Inside the womb, something remarkable is happening: the maternal immune system is quietly programming the infant's defenses in ways that could reduce the risk of developing type 1 diabetes by as much as half. Researchers at Umeå University have discovered that this protective effect occurs independent of genetics—a finding that rewrites what we thought we knew about how disease risk takes shape before birth.

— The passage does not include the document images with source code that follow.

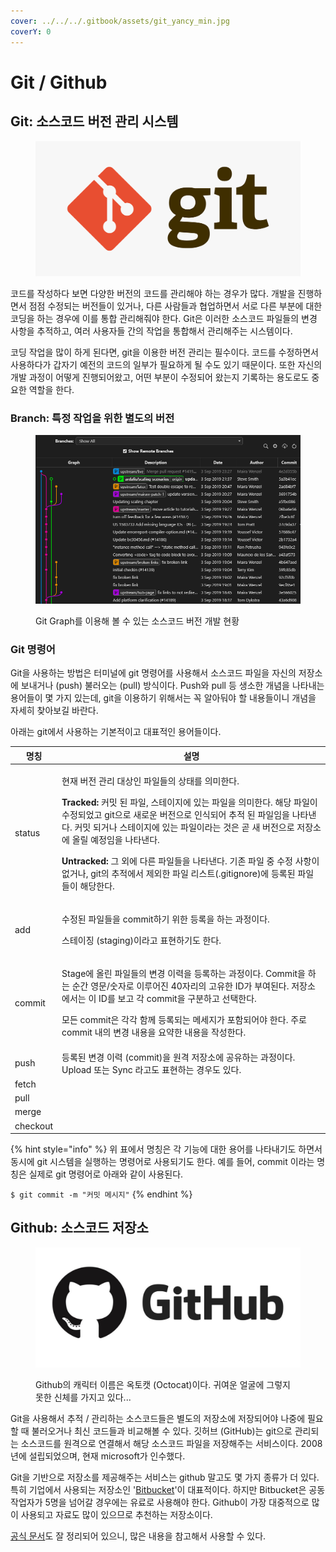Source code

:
 ```yaml
---
cover: ../../../.gitbook/assets/git_yancy_min.jpg
coverY: 0
---
```


# Git / Github

## Git: 소스코드 버전 관리 시스템

<figure><img src="../../../.gitbook/assets/Git_logo.png" alt=""><figcaption></figcaption></figure>

코드를 작성하다 보면 다양한 버전의 코드를 관리해야 하는 경우가 많다. 개발을 진행하면서 점점 수정되는 버전들이 있거나, 다른 사람들과 협업하면서 서로 다른 부분에 대한 코딩을 하는 경우에 이를 통합 관리해줘야 한다. Git은 이러한 소스코드 파일들의 변경 사항을 추적하고, 여러 사용자들 간의 작업을 통합해서 관리해주는 시스템이다.&#x20;

코딩 작업을 많이 하게 된다면, git을 이용한 버전 관리는 필수이다. 코드를 수정하면서 사용하다가 갑자기 예전의 코드의 일부가 필요하게 될 수도 있기 때문이다. 또한 자신의 개발 과정이 어떻게 진행되어왔고, 어떤 부분이 수정되어 왔는지 기록하는 용도로도 중요한 역할을 한다.&#x20;

### Branch: 특정 작업을 위한 별도의 버전

<figure><img src="../../../.gitbook/assets/image-git-graph.png" alt=""><figcaption><p>Git Graph를 이용해 볼 수 있는 소스코드 버전 개발 현황</p></figcaption></figure>





### Git 명령어

Git을 사용하는 방법은 터미널에 git 명령어를 사용해서 소스코드 파일을 자신의 저장소에 보내거나 (push) 불러오는 (pull) 방식이다. Push와 pull 등 생소한 개념을 나타내는 용어들이 몇 가지 있는데, git을 이용하기 위해서는 꼭 알아둬야 할 내용들이니 개념을 자세히 찾아보길 바란다.

아래는 git에서 사용하는 기본적이고 대표적인 용어들이다.

| 명칭       | 설명                                                                                                                                                                                                                                                                                                                               |
| -------- | -------------------------------------------------------------------------------------------------------------------------------------------------------------------------------------------------------------------------------------------------------------------------------------------------------------------------------- |
| status   | <p>현재 버전 관리 대상인 파일들의 상태를 의미한다. </p><p><strong>Tracked:</strong> 커밋 된 파일, 스테이지에 있는 파일을 의미한다. 해당 파일이 수정되었고 git으로 새로운 버전으로 인식되어 추적 된 파일임을 나타낸다. 커밋 되거나 스테이지에 있는 파일이라는 것은 곧 새 버전으로 저장소에 올릴 예정임을 나타낸다. </p><p><strong>Untracked:</strong> 그 외에 다른 파일들을 나타낸다. 기존 파일 중 수정 사항이 없거나, git의 추적에서 제외한 파일 리스트(.gitignore)에 등록된 파일들이 해당한다.</p> |
| add      | <p>수정된 파일들을 commit하기 위한 등록을 하는 과정이다. </p><p>스테이징 (staging)이라고 표현하기도 한다.</p>                                                                                                                                                                                                                                                      |
| commit   | <p>Stage에 올린 파일들의 변경 이력을 등록하는 과정이다. Commit을 하는 순간 영문/숫자로 이루어진 40자리의 고유한 ID가 부여된다. 저장소에서는 이 ID를 보고 각 commit을 구분하고 선택한다. </p><p>모든 commit은 각각 함께 등록되는 메세지가 포함되어야 한다. 주로 commit 내의 변경 내용을 요약한 내용을 작성한다.</p>                                                                                                                         |
| push     | 등록된 변경 이력 (commit)을 원격 저장소에 공유하는 과정이다. Upload 또는 Sync 라고도 표현하는 경우도 있다.                                                                                                                                                                                                                                                           |
| fetch    |                                                                                                                                                                                                                                                                                                                                  |
| pull     |                                                                                                                                                                                                                                                                                                                                  |
| merge    |                                                                                                                                                                                                                                                                                                                                  |
| checkout |                                                                                                                                                                                                                                                                                                                                  |

{% hint style="info" %}
위 표에서 명칭은 각 기능에 대한 용어를 나타내기도 하면서 동시에 git 시스템을 실행하는 명령어로 사용되기도 한다. 예를 들어, commit 이라는 명칭은 실제로 git 명령어로 아래와 같이 사용된다.&#x20;

`$ git commit -m "커밋 메시지"`
{% endhint %}

## Github: 소스코드 저장소

<figure><img src="../../../.gitbook/assets/Github_logo.png" alt=""><figcaption><p>Github의 캐릭터 이름은 옥토캣 (Octocat)이다. 귀여운 얼굴에 그렇지 못한 신체를 가지고 있다...</p></figcaption></figure>

Git을 사용해서 추적 / 관리하는 소스코드들은 별도의 저장소에 저장되어야 나중에 필요할 때 불러오거나 최신 코드들과 비교해볼 수 있다. 깃허브 (GitHub)는 git으로 관리되는 소스코드를 원격으로 연결해서 해당 소스코드 파일을 저장해주는 서비스이다. 2008년에 설립되었으며, 현재 microsoft가 인수했다.

Git을 기반으로 저장소를 제공해주는 서비스는 github 말고도 몇 가지 종류가 더 있다. 특히 기업에서 사용되는 저장소인 '[Bitbucket](https://www.atlassian.com/ko/software/bitbucket)'이 대표적이다. 하지만 Bitbucket은 공동 작업자가 5명을 넘어갈 경우에는 유료로 사용해야 한다. Github이 가장 대중적으로 많이 사용되고 자료도 많이 있으므로 추천하는 저장소이다.&#x20;

[공식 문서](https://docs.github.com/ko)도 잘 정리되어 있으니, 많은 내용을 참고해서 사용할 수 있다.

The discovery matters because type 1 diabetes is one of the most common autoimmune disorders in children, yet its causes remain poorly understood. Scientists have long assumed that genes determine who will develop the disease and who won't. But Kristina Lejon, professor in the Department of Clinical Microbiology at Umeå University, and her team found that the prenatal environment exerts a profound influence that works alongside—and sometimes against—genetic predisposition.
To isolate the effect of the womb from genetics, the researchers conducted an elegant experiment. They transferred embryos from NOD mice, a strain that spontaneously develops type 1 diabetes, into pregnant females of a different strain, B6. This meant the developing mice had the genetic code for diabetes but were gestating in a different maternal environment. The results were striking: NOD mice carried by B6 females showed roughly a 50% lower incidence of type 1 diabetes compared to NOD mice carried by NOD females. Both groups developed comparable levels of inflammatory infiltration in the pancreas, suggesting the difference lay not in whether inflammation occurred, but in how well the immune system could regulate it.
When the team examined the immune systems of mice born to B6 mothers, they found long-lasting changes. The immune landscape appeared more balanced, with increased numbers of cells that suppress excessive immune responses and altered patterns of self-reactive antibodies—the hallmark signature of a more tolerant immune system. Emma Renman, research engineer in the same department, points to a compelling explanation: antibodies transferred through the placenta during pregnancy may prime the fetal immune system in ways that promote lasting self-tolerance.
The researchers carefully ruled out alternative explanations. They confirmed that genetic differences between the strains couldn't account for the effect, and that postnatal influences from the mother's gut microbiota—bacteria passed to offspring—were not responsible. This narrowed the mechanism to something happening during pregnancy itself, likely through maternal immune factors crossing the placental barrier.
"This shows that maternal factors can shape the offspring's immune system in a deeper way than previously understood," Lejon says. The implications extend far beyond mouse models. If similar mechanisms operate in humans, it suggests that conditions during pregnancy—maternal infections, nutrition, immune status—could influence a child's lifelong susceptibility to autoimmune disease. The findings open a new frontier in prevention, raising the possibility that interventions during pregnancy might one day reduce the incidence of type 1 diabetes and other autoimmune conditions.
The study, published in the journal Autoimmunity, marks a significant step toward understanding how early life shapes our immune destiny.